The man accused of shooting 10 people on a Brooklyn subway train was arrested Wednesday and charged with federal terrorism, after law enforcement officials said the suspect called police to pick him up.
62-year-old Frank R. James was taken into custody about 30 hours after the violence on a train that left people around the city on the edge.
“My fellow New Yorkers, we got him,” Mayor Eric Adams said.
Brooklyn U.S. Attorney Brian Peace said James will appear in court Thursday on charges related to terrorist or other violent attacks against public transport systems and could face up to life in prison.
In recent months, James has been criticizing videos on his YouTube channel about racism and violence in the United States and his struggles with mental health care in New York City, as well as Adams’ policies on mental health and tunnel safety. But the motive for the tunnel attack was not clear and there was no indication that James had links with international or other terrorist organizations, the peace said.
When taken to a police car Wednesday afternoon, James did not respond to reporters’ screaming questions.

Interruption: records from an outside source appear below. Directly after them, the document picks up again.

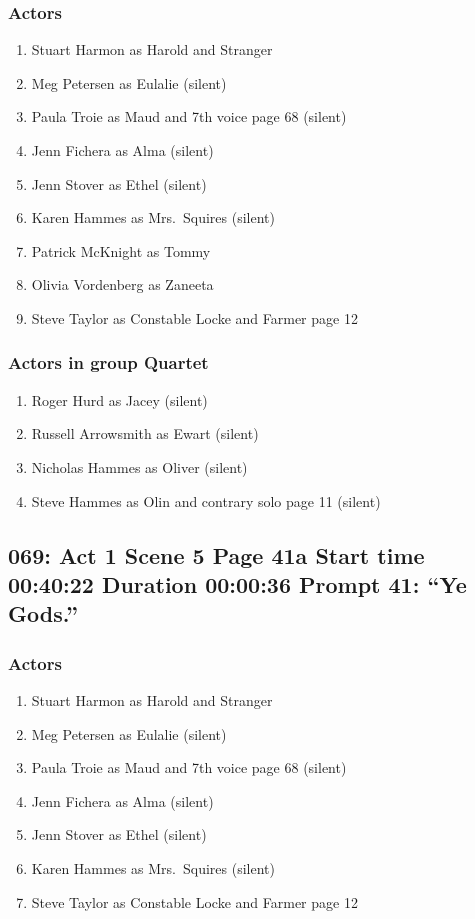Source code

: \subsubsection{Actors}
\begin{enumerate}
\item Stuart Harmon as Harold and Stranger
\item Meg Petersen as Eulalie (silent)
\item Paula Troie as Maud and 7th voice page 68 (silent)
\item Jenn Fichera as Alma (silent)
\item Jenn Stover as Ethel (silent)
\item Karen Hammes as Mrs.~Squires (silent)
\item Patrick McKnight as Tommy
\item Olivia Vordenberg as Zaneeta
\item Steve Taylor as Constable Locke and Farmer page 12
\end{enumerate}
\subsubsection{Actors in group Quartet}
\begin{enumerate}
\item Roger Hurd as Jacey (silent)
\item Russell Arrowsmith as Ewart (silent)
\item Nicholas Hammes as Oliver (silent)
\item Steve Hammes as Olin and contrary solo page 11 (silent)
\end{enumerate}


\subsection{069: Act 1 Scene 5 Page 41a Start time 00:40:22 Duration 00:00:36 Prompt 41: ``Ye Gods.''}

\subsubsection{Actors}
\begin{enumerate}
\item Stuart Harmon as Harold and Stranger
\item Meg Petersen as Eulalie (silent)
\item Paula Troie as Maud and 7th voice page 68 (silent)
\item Jenn Fichera as Alma (silent)
\item Jenn Stover as Ethel (silent)
\item Karen Hammes as Mrs.~Squires (silent)
\item Steve Taylor as Constable Locke and Farmer page 12
\end{enumerate}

He was taken into custody a few hours later by the Federal Bureau of Prisons and placed in the Metropolitan Detention Center in Brooklyn. A message was sent to the lawyer appearing on his behalf for comment.
Prior to the tip-off on Wednesday, police released his name and photo, even sent out a cellphone alert, urging the public to help locate him.
Two law enforcement officials said Dipster James knew he was wanted and could be found at a McDonald’s in Manhattan’s East Village. They did not have the authority to discuss the ongoing investigation and spoke anonymously.
James was gone when officers arrived, but he was soon found in a nearby bustling corner, department head Kenneth Corey said.
Passerby Alexei Koropov said he saw four police cars passing by and that James was in handcuffs when they caught them.
“He has nowhere to run,” said Police Commissioner Keechan Sewell.
At least a dozen people who were shot and wounded in the attack were arrested while trying to recover.
“I do not think I will ever be able to travel by train again,” Manhattan Hotel Housekeeping manager Howari Benkata, who was shot in the leg, told CNN from a hospital bed.
Governor Kathy Hochul met the 12-year-old victim at the hospital Tuesday night. One was attending class in the borough of Manhattan Community College when he was hit by bullets or pieces and the governor said he needed surgery.
Guatemala’s Foreign Ministry said on Wednesday that 18-year-old Guatemalan’s Rudy Alfredo Pérez Vásquez had been hospitalized after being injured in the attack but was “not in danger”.
Police said James detonated two smoke bombs and fired at least 33 rounds with a 9mm pistol in a subway car packed with passengers.
When the first smoke bomb exploded, a passenger testified to police that he was asked what he was doing.
“Oops,” James said, leaving for a second and then firing his shotgun, according to Detective Chief James Esick.
After stopping at the train station and the frightened riders fleeing, James appears to have boarded another train – many on the same train were taken to safety, police said. He exited the next station and disappeared into the most populous city in the country.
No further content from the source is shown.